In 1899, Philippine-American War began. This war was fought between the Filipino revolutionaries and the U.S. army. The Filipino revolutionaries wanted independence for the Philippines while the U.S. army was tasked with imposing a colonial rule on the country.
The U.S. army was victorious in most of the battles, thanks to better trained soldiers with more efficient weapons. By 1902, the war was over in most parts of Philippines. But in one corner of the Philippines which was occupied by the ethnic Moro people, the war continued long after it was over everywhere else. The Battle of Bud Bagsak was one of the battles fought between the Moro and the Americans.
In the areas where Moro population lived, American army followed the twin policies of fighting as well as political reconciliation. General John J. Pershing of the U.S. army tried to make peace with as many Moro people as possible so that peace could be attained quickly.
Due to these efforts, a large group of Moro fighters under Datu Amil agreed to stop fighting and lay down their arms in March, 1913. But in May, 1913, Datu Amil and his army retreated to Bud Bagsak and decided to fight the Americans.
The Battle of Bug Bagsak took place at Bud Bagsak in the Philippines. It was fought from June 11, 1913 to June 15, 1913.
In this battle, the American army was commanded by General John J. Pershing. The total strength of the American army numbered at around 1200 and included not only American soldiers but also Philippine Scouts. The Moro side was led by Datu Amil and Datu Sahipa. They commanded a force which numbered at around 500.
The Moro fighters had retreated into five forts located on a hillock. This fortified position gave them a good advantage. On June 11, 1913, the American army, under General John J. Pershing, made use of the superior artillery to batter the Moro forts. Then the army attacked the forts and by the end of the day, was able to gain complete control of two of them.
On June 12, the American army repeated the same tactic and was able to take over two more Moro forts. During the fighting, the Moro commander Datu Amil was killed. On June 15, the American forces launched the final attack. The Moro fighters tried to rally for a counterattack but they didn’t succeed. By the end of the day, the final Moro fort was in American hands and the battle was over.

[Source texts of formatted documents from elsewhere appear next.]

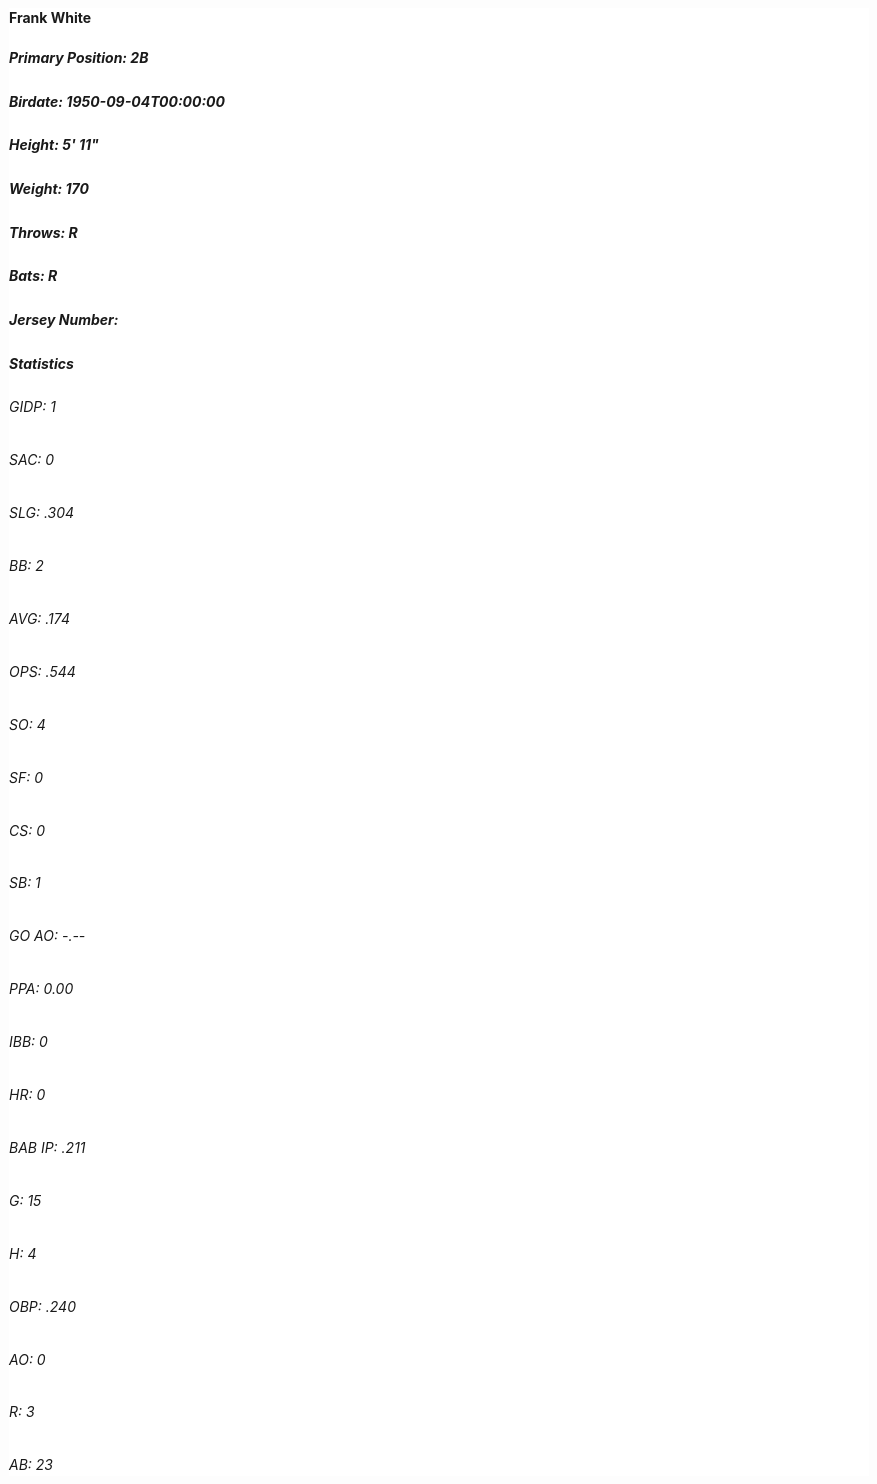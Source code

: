 #### Frank White
##### Primary Position: 2B
##### Birdate: 1950-09-04T00:00:00
##### Height: 5' 11"
##### Weight: 170
##### Throws: R
##### Bats: R
##### Jersey Number: 
##### Statistics
###### GIDP: 1
###### SAC: 0
###### SLG: .304
###### BB: 2
###### AVG: .174
###### OPS: .544
###### SO: 4
###### SF: 0
###### CS: 0
###### SB: 1
###### GO AO: -.--
###### PPA: 0.00
###### IBB: 0
###### HR: 0
###### BAB IP: .211
###### G: 15
###### H: 4
###### OBP: .240
###### AO: 0
###### R: 3
###### AB: 23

The Battle of Bud Bagsak was a decisive victory for the American forces. The casualties were quite high on the Moro side because they had their children and women staying in the forts as well. The Moro suffered 200 to 400 casualties. The American army suffered around 35 casualties with 14 dead. The victory at Bud Bagsak further dented the Moro resistance and strengthened the American position in the region.